[TASK DETAILS]:
Quote only the span from the first line of the entries to the line containing "### یک پایگاه داده بسازید", both ends kept. Leave every picture out.

Rendered images with source text:

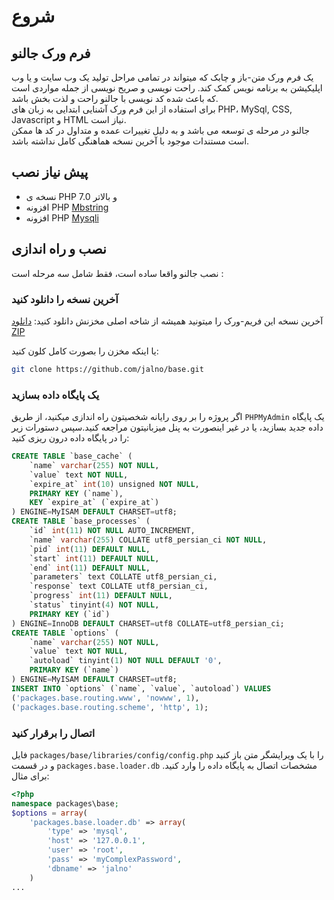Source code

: # شروع
## فرم ورک جالنو
یک فرم ورک متن-باز و چابک که میتواند در تمامی مراحل تولید یک وب سایت و یا وب اپلیکیشن به برنامه نویس کمک کند. راحت نویسی و صریح نویسی از جمله مواردی است که باعث شده کد نویسی با جالنو راحت و لذت بخش باشد.   
برای استفاده از این فرم ورک آشنایی ابتدایی به زبان های PHP، MySql, CSS, Javascript و HTML نیاز است.   
جالنو در مرحله ی توسعه می باشد و به دلیل تغییرات عمده و متداول در کد ها ممکن است مستندات موجود با آخرین نسخه هماهنگی کامل نداشته باشد. 

## پیش نیاز نصب

+ نسخه ی PHP 7.0 و بالاتر
+ افزونه PHP [Mbstring](http://ir2.php.net/mbstring) 
+ افزونه PHP  [Mysqli](http://ir2.php.net/mysqli) 


## نصب و راه اندازی

نصب جالنو واقعا ساده است، فقط شامل سه مرحله است :
### آخرین نسخه را دانلود کنید
آخرین نسخه این فریم-ورک را میتونید همیشه از شاخه اصلی مخزنش دانلود کنید: [دانلود ZIP](https://github.com/jalno/base/archive/master.zip)

یا اینکه مخزن را بصورت کامل کلون کنید:

```bash
git clone https://github.com/jalno/base.git
```
### یک پایگاه داده بسازید
اگر پروژه را بر روی رایانه شخصیتون راه اندازی میکنید، از طریق `PHPMyAdmin`  یک پایگاه داده جدید بسازید، یا در غیر اینصورت به پنل میزبانیتون مراجعه کنید.سپس دستورات زیر را در پایگاه داده درون ریزی کنید:

```sql
CREATE TABLE `base_cache` (
    `name` varchar(255) NOT NULL,
    `value` text NOT NULL,
    `expire_at` int(10) unsigned NOT NULL,
    PRIMARY KEY (`name`),
    KEY `expire_at` (`expire_at`)
) ENGINE=MyISAM DEFAULT CHARSET=utf8;
CREATE TABLE `base_processes` (
    `id` int(11) NOT NULL AUTO_INCREMENT,
    `name` varchar(255) COLLATE utf8_persian_ci NOT NULL,
    `pid` int(11) DEFAULT NULL,
    `start` int(11) DEFAULT NULL,
    `end` int(11) DEFAULT NULL,
    `parameters` text COLLATE utf8_persian_ci,
    `response` text COLLATE utf8_persian_ci,
    `progress` int(11) DEFAULT NULL,
    `status` tinyint(4) NOT NULL,
    PRIMARY KEY (`id`)
) ENGINE=InnoDB DEFAULT CHARSET=utf8 COLLATE=utf8_persian_ci;
CREATE TABLE `options` (
    `name` varchar(255) NOT NULL,
    `value` text NOT NULL,
    `autoload` tinyint(1) NOT NULL DEFAULT '0',
    PRIMARY KEY (`name`)
) ENGINE=MyISAM DEFAULT CHARSET=utf8;
INSERT INTO `options` (`name`, `value`, `autoload`) VALUES
('packages.base.routing.www', 'nowww', 1),
('packages.base.routing.scheme', 'http', 1);
```
### اتصال را برقرار کنید
فایل `packages/base/libraries/config/config.php` را با یک ویرایشگر متن باز کنید و در قسمت `packages.base.loader.db` مشخصات اتصال به پایگاه داده را وارد کنید. برای مثال:

```php
<?php
namespace packages\base;
$options = array(
    'packages.base.loader.db' => array(
        'type' => 'mysql',
        'host' => '127.0.0.1',
        'user' => 'root',
        'pass' => 'myComplexPassword',
        'dbname' => 'jalno'
    )
...
```

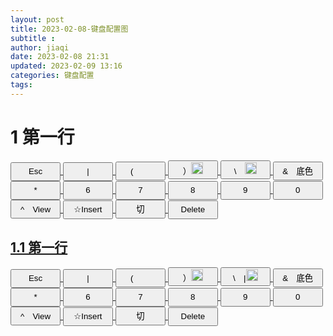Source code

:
 ```yaml
---
layout: post
title: 2023-02-08-键盘配置图
subtitle :
author: jiaqi
date: 2023-02-08 21:31
updated: 2023-02-09 13:16
categories: 键盘配置
tags: 
---
```


# 1 第一行

<a href="https://bingjiaqi123.github.io/2023/02/09/Esc/">
<button style="height:30px;width:80px;">Esc</button>

<a href="https://bingjiaqi123.github.io/2023/02/09/竖线/">
<button style="height:30px;width:80px;">|</button>

<a href="https://bingjiaqi123.github.io/2023/02/08/左括号&静音键/">
<button style="height:30px;width:80px;">(　<img src="https://bingjiaqi123.github.io/mypics/静音.svg" height="14px" width="14px" /></button>

<a href="https://bingjiaqi123.github.io/2023/02/08/右括号&音量减/">
<button style="height:30px;width:80px;">）<img src="https://bingjiaqi123.github.io/mypics/音量减.svg" height="19px" width="19px" /></button>
  
<a href="https://bingjiaqi123.github.io/2023/02/09/反斜杠&音量加/">
<button style="height:30px;width:80px;">\　<img src="https://bingjiaqi123.github.io/mypics/音量加.svg" height="19px" width="19px" /></button>

<a href="https://bingjiaqi123.github.io/2023/02/09/and&底色/">
<button style="height:30px;width:80px;">&　底色</button>

<a href="https://bingjiaqi123.github.io/单键/第一行/2023/02/08/星号键/">
<button style="height:30px;width:80px;">*</button>

<a href="https://bingjiaqi123.github.io/2023/02/09/6号键/">
<button style="height:30px;width:80px;">6</button>

<a href="https://bingjiaqi123.github.io/2023/02/09/7号键/">
<button style="height:30px;width:80px;">7</button>

<a href="https://bingjiaqi123.github.io/2023/02/09/8号键/">
<button style="height:30px;width:80px;">8</button>

<a href="https://bingjiaqi123.github.io/2023/02/09/9号键/">
<button style="height:30px;width:80px;">9</button>

<a href="https://bingjiaqi123.github.io/2023/02/09/0号键/">
<button style="height:30px;width:80px;">0</button>

<a href="https://bingjiaqi123.github.io/2023/02/09/间隔符&View/">
<button style="height:30px;width:80px;">^　View</button>

<a href="https://bingjiaqi123.github.io/2023/02/09/Insert/">
<button style="height:30px;width:80px;"> ☆Insert</button>

<a href="https://bingjiaqi123.github.io/2023/02/09/切/">
<button style="height:30px;width:80px;">切</button>

<a href="https://bingjiaqi123.github.io/2023/02/09/Delete/">
<button style="height:30px;width:80px;">Delete</button>

## 1.1 第一行

<button style="height:30px;width:80px;">Esc</button>
<button style="height:30px;width:80px;">|</button>
<button style="height:30px;width:80px;">(　<img src="https://bingjiaqi123.github.io/mypics/静音.svg" height="14" width="14" /></button>
<button style="height:30px;width:80px;">）<img src="https://bingjiaqi123.github.io/mypics/音量加.svg" height="19" width="19" /></button>
<button style="height:30px;width:80px;">\　|<img src="https://bingjiaqi123.github.io/mypics/音量加.svg" height="19" width="19" /></button>
<button style="height:30px;width:80px;">&　底色</button>
<button style="height:30px;width:80px;">*</button>
<button style="height:30px;width:80px;">6</button>
<button style="height:30px;width:80px;">7</button>
<button style="height:30px;width:80px;">8</button>
<button style="height:30px;width:80px;">9</button>
<button style="height:30px;width:80px;">0</button>
<button style="height:30px;width:80px;">^　View</button>
<button style="height:30px;width:80px;"> ☆Insert</button>
<button style="height:30px;width:80px;">切</button>
<button style="height:30px;width:80px;">Delete</button>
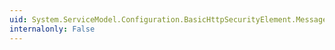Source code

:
 ```yaml
---
uid: System.ServiceModel.Configuration.BasicHttpSecurityElement.Message
internalonly: False
---
```

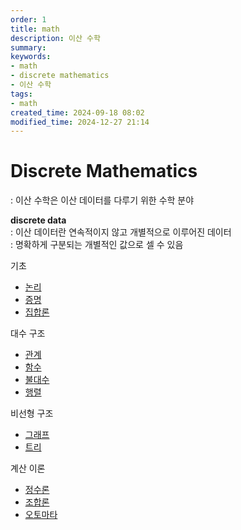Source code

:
 ```yaml
---
order: 1
title: math
description: 이산 수학
summary:
keywords:
- math
- discrete mathematics
- 이산 수학
tags:
- math
created_time: 2024-09-18 08:02
modified_time: 2024-12-27 21:14
---
```


# Discrete Mathematics
: 이산 수학은 이산 데이터를 다루기 위한 수학 분야  

**discrete data**  
: 이산 데이터란 연속적이지 않고 개별적으로 이루어진 데이터  
: 명확하게 구분되는 개별적인 값으로 셀 수 있음  


기초
- [논리](./logic.md)
- [증명](./proof.md)
- [집합론](./set-theory.md)

대수 구조
- [관계](./relation.md)
- [함수](./function.md)
- [불대수](./boolean-algebra.md)
- [행렬](./matrix.md)

비선형 구조
- [그래프](./graph.md)
- [트리](./tree.md)

계산 이론
- [정수론](./number-theory.md)
- [조합론](./combinatorics.md)
- [오토마타](./automata.md)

[ANSWER BOX]:
Source code

: # شروع
## فرم ورک جالنو
یک فرم ورک متن-باز و چابک که میتواند در تمامی مراحل تولید یک وب سایت و یا وب اپلیکیشن به برنامه نویس کمک کند. راحت نویسی و صریح نویسی از جمله مواردی است که باعث شده کد نویسی با جالنو راحت و لذت بخش باشد.   
برای استفاده از این فرم ورک آشنایی ابتدایی به زبان های PHP، MySql, CSS, Javascript و HTML نیاز است.   
جالنو در مرحله ی توسعه می باشد و به دلیل تغییرات عمده و متداول در کد ها ممکن است مستندات موجود با آخرین نسخه هماهنگی کامل نداشته باشد. 

## پیش نیاز نصب

+ نسخه ی PHP 7.0 و بالاتر
+ افزونه PHP [Mbstring](http://ir2.php.net/mbstring) 
+ افزونه PHP  [Mysqli](http://ir2.php.net/mysqli) 


## نصب و راه اندازی

نصب جالنو واقعا ساده است، فقط شامل سه مرحله است :
### آخرین نسخه را دانلود کنید
آخرین نسخه این فریم-ورک را میتونید همیشه از شاخه اصلی مخزنش دانلود کنید: [دانلود ZIP](https://github.com/jalno/base/archive/master.zip)

یا اینکه مخزن را بصورت کامل کلون کنید:

```bash
git clone https://github.com/jalno/base.git
```
### یک پایگاه داده بسازید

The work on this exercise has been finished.